You do have a legitimate concern about your independent contractors engaging in online conduct that would embarrass you or your company, or subject you to legal liability. But I think that concern is outweighed by the fact that you cannot legally direct and control an independent contractor’s activities the way you can your employees’. Spying on your independent contractor’s online activity dramatically increases the risk that the IRS or some other government agency will reclassify your independent contractors as “employees,” with disastrous consequences for you and your business.

    It gets worse. When someone is your independent contractor, you must give him the opportunity to work for other companies. As you (hopefully) have done, those other companies have made these contractors sign confidentiality or nondisclosure agreements promising to keep all of their clients’ information confidential so company A doesn’t find out what company B is up to, company B doesn’t find out what company C is up to and so forth.

By spying on your independent contractors’ laptops, you may find yourself viewing confidential data of other companies, causing your contractors to breach their duty of confidentiality to their other clients. There’s also a strong possibility that if another company finds out you had access to its confidential information, it would sue you for inducing the contractor to breach his nondisclosure agreement.
        The best protection against illegal online activity by an independent contractor is to put some strong language in your contractor agreement prohibiting it, specifically the following:

• Your agreement should require contractors to abide by “all reasonable rules and regulations” of your company when they are working on your premises, including your Internet use and email policy. Make sure each contractor gets a copy and signs a receipt acknowledging that he or she understands it.

• The contractor should indemnify you for any conduct that gets you into legal trouble (this means the contractor will pick up all costs of defending a lawsuit and pay any judgment or settlement against you).

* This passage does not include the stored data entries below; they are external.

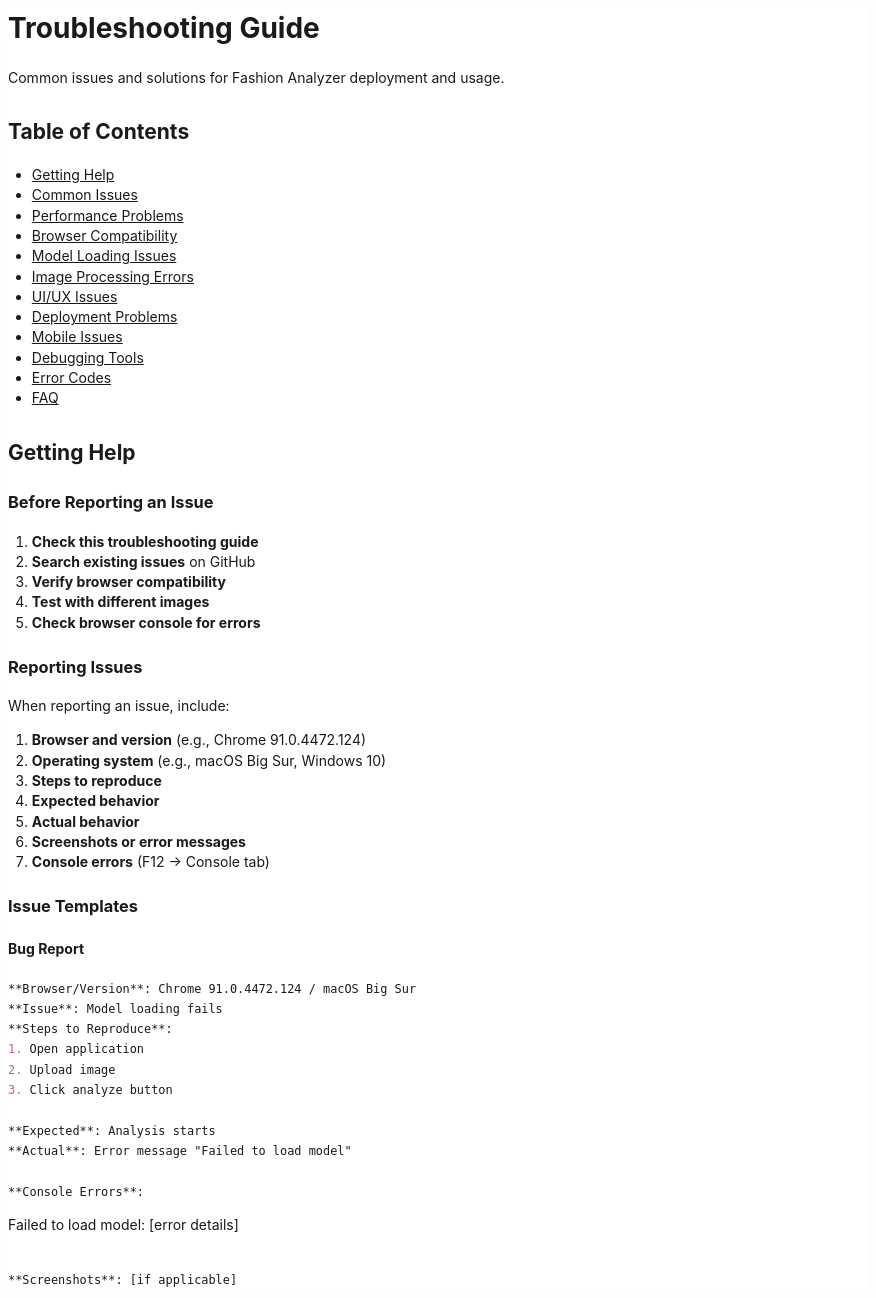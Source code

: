 # Troubleshooting Guide

Common issues and solutions for Fashion Analyzer deployment and usage.

## Table of Contents

- [Getting Help](#getting-help)
- [Common Issues](#common-issues)
- [Performance Problems](#performance-problems)
- [Browser Compatibility](#browser-compatibility)
- [Model Loading Issues](#model-loading-issues)
- [Image Processing Errors](#image-processing-errors)
- [UI/UX Issues](#uiux-issues)
- [Deployment Problems](#deployment-problems)
- [Mobile Issues](#mobile-issues)
- [Debugging Tools](#debugging-tools)
- [Error Codes](#error-codes)
- [FAQ](#faq)

## Getting Help

### Before Reporting an Issue

1. **Check this troubleshooting guide**
2. **Search existing issues** on GitHub
3. **Verify browser compatibility**
4. **Test with different images**
5. **Check browser console for errors**

### Reporting Issues

When reporting an issue, include:

1. **Browser and version** (e.g., Chrome 91.0.4472.124)
2. **Operating system** (e.g., macOS Big Sur, Windows 10)
3. **Steps to reproduce**
4. **Expected behavior**
5. **Actual behavior**
6. **Screenshots or error messages**
7. **Console errors** (F12 → Console tab)

### Issue Templates

#### Bug Report
```markdown
**Browser/Version**: Chrome 91.0.4472.124 / macOS Big Sur
**Issue**: Model loading fails
**Steps to Reproduce**:
1. Open application
2. Upload image
3. Click analyze button

**Expected**: Analysis starts
**Actual**: Error message "Failed to load model"

**Console Errors**:
```
Failed to load model: [error details]
```

**Screenshots**: [if applicable]
```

• Get this indemnity from the contractor herself, not her corporation or limited liability company (LLC). You want her to know that if she even thinks of doing something online to injure your company, her house will be at risk.

• Finally, require all of your contractors to obtain errors and omissions insurance for their indemnity obligations, and name your business an additional insured on all E&O policies they carry.

When it comes to your home-based employees, the law is a little murkier. Since these people are “employees” for tax purposes, you have the right to direct and control their activities while they’re on company time. Yet because home-based workers often mix business and personal activities, there’s a good chance that being able to monitor their online activities will constitute illegal invasion of privacy if it’s done too aggressively. Do you really want to know what websites your employee’s teenage son is viewing on Dad’s computer while his parents are out to dinner?

The best protection in this instance would be to have each employee sign a document promising to dedicate at least one computer to company business and refrain from putting any non-work-related software or information on it. Better yet, provide a dedicated laptop for each employee with a lock preventing downloads of personal or nonbusiness software without your knowledge.

But use common sense. One of the main reasons people want to work for smaller businesses is freedom from the rigid, bureaucratic and sometimes silly cubicle rules that bigger companies impose on their employees. When developing any policy for employees” Internet or email use, weigh your need for protection against your desire to create a warm, flexible, empowering and fun workplace that employees will kill to be part of.